● **EXERCISE BRIEF**: Every line in the records below between the one holding "Our simple todo" and the one holding "## Managing global app state", inclusive, is to be set down exactly; all other lines are to be left out.

● **SOURCE MATERIAL**:
• • • •

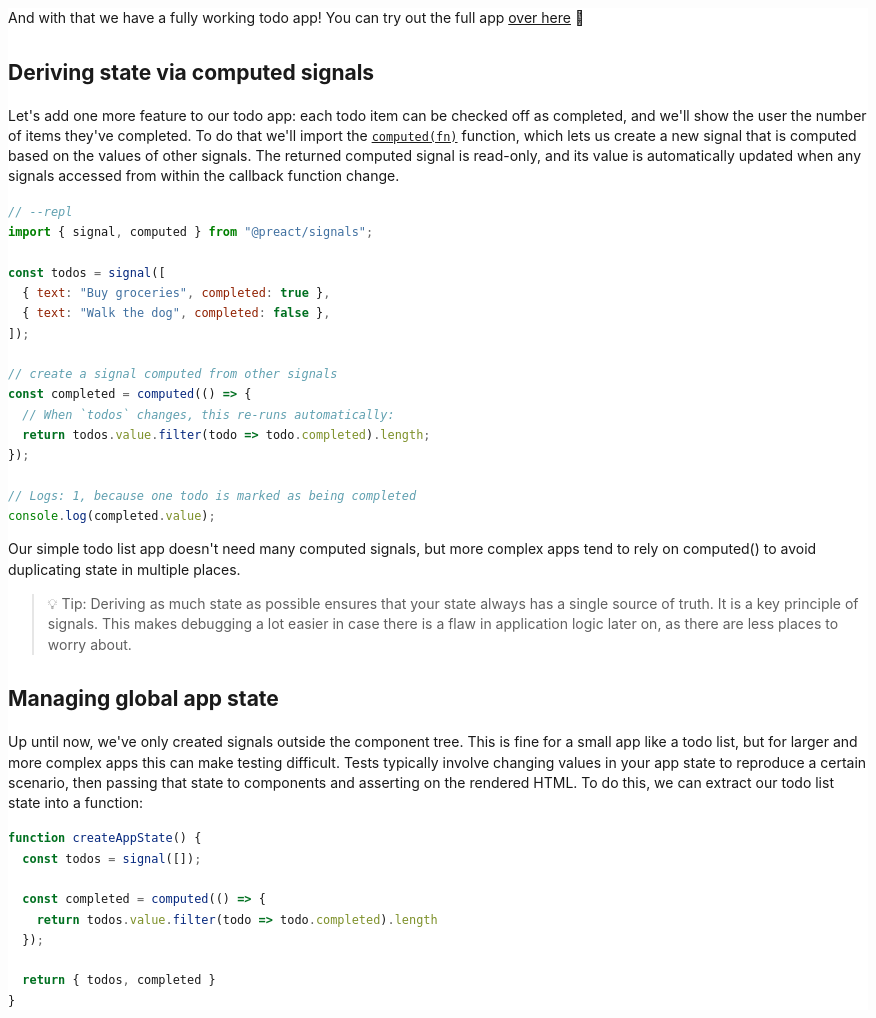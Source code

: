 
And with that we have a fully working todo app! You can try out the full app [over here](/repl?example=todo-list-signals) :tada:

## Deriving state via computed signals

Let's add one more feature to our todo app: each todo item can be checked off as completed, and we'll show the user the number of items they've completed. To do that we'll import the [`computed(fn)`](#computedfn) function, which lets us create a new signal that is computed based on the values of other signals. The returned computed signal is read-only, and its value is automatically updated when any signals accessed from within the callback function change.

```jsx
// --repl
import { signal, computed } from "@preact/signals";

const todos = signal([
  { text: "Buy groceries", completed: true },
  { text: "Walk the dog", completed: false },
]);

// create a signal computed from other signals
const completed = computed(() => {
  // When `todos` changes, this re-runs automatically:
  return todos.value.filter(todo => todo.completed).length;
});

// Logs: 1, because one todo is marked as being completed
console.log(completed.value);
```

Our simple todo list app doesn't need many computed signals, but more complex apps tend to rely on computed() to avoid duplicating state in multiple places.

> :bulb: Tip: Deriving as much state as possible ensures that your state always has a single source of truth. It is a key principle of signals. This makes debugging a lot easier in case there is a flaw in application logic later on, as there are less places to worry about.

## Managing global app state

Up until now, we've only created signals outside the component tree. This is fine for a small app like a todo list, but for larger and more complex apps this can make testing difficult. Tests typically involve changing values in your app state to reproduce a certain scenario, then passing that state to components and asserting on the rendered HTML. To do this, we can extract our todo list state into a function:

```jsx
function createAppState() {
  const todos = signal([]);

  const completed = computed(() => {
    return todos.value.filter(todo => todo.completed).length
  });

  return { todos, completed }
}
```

• • • •

● **RESPONSE BOX**:
Our simple todo list app doesn't need many computed signals, but more complex apps tend to rely on computed() to avoid duplicating state in multiple places.

> :bulb: Tip: Deriving as much state as possible ensures that your state always has a single source of truth. It is a key principle of signals. This makes debugging a lot easier in case there is a flaw in application logic later on, as there are less places to worry about.

## Managing global app state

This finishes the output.